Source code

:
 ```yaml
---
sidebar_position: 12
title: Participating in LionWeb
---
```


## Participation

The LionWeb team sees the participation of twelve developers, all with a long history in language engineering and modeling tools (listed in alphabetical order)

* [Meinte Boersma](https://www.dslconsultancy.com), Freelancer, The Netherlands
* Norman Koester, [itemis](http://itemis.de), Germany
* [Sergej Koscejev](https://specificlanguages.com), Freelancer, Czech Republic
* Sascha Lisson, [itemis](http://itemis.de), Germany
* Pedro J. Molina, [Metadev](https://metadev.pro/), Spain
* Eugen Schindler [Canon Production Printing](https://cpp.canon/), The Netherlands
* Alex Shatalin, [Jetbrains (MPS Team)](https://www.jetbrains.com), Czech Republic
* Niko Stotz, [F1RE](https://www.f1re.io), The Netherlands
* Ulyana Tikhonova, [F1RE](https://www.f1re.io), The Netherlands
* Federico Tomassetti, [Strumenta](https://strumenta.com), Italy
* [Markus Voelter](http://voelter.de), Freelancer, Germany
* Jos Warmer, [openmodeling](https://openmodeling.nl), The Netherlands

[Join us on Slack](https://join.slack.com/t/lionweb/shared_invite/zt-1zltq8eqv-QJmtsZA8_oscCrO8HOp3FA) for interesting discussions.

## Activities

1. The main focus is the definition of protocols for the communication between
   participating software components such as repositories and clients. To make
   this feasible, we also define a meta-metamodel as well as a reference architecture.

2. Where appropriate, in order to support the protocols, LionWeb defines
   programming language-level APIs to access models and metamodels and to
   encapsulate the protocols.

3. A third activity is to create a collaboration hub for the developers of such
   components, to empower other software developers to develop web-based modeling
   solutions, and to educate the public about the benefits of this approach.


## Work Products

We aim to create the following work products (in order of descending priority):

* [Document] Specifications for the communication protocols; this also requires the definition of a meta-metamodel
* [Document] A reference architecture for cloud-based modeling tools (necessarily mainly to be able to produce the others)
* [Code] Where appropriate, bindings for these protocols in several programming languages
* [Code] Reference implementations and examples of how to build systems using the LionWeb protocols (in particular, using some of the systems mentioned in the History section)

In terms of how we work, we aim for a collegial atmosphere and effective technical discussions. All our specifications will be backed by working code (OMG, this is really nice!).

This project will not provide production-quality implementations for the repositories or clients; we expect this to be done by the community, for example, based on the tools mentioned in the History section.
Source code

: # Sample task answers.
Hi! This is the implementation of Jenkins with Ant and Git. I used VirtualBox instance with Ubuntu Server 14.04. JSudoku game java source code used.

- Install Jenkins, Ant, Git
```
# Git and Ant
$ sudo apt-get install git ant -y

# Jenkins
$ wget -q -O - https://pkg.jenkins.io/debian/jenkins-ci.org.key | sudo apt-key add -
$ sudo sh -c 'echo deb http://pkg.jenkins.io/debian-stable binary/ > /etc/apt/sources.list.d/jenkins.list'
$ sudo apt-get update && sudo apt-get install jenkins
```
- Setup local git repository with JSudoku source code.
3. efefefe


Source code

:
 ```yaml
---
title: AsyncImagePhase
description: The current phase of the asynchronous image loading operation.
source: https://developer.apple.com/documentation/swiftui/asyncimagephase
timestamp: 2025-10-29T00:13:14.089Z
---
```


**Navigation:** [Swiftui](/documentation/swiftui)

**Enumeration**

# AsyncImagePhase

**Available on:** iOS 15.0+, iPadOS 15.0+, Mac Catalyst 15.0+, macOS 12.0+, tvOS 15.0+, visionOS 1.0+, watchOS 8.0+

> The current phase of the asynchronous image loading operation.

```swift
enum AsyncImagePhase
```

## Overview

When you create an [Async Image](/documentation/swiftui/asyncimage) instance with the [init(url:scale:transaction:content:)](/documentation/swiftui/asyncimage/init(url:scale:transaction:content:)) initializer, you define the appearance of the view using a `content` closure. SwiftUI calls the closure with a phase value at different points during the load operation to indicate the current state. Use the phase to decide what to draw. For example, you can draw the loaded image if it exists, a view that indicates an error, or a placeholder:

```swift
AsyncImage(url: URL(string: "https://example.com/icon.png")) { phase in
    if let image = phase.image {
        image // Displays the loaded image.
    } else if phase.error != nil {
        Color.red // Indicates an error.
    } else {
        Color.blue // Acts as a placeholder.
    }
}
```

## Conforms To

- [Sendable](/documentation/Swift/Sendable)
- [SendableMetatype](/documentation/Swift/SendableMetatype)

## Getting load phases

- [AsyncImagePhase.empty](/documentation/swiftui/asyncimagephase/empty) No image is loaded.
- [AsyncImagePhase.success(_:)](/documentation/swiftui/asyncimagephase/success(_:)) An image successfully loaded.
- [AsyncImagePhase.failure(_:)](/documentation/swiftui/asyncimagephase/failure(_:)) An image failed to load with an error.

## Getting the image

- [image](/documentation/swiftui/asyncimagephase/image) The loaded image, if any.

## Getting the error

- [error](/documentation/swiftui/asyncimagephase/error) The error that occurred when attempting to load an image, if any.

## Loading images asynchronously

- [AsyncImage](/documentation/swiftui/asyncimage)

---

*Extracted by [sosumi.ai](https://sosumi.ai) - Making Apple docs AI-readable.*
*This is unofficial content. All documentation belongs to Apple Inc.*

■ TASK OBJECTIVE ■
Only lines containing "software" belong in the answer; copy every such line from the records.

■ ANSWER AREA ■
   participating software components such as repositories and clients. To make
   components, to empower other software developers to develop web-based modeling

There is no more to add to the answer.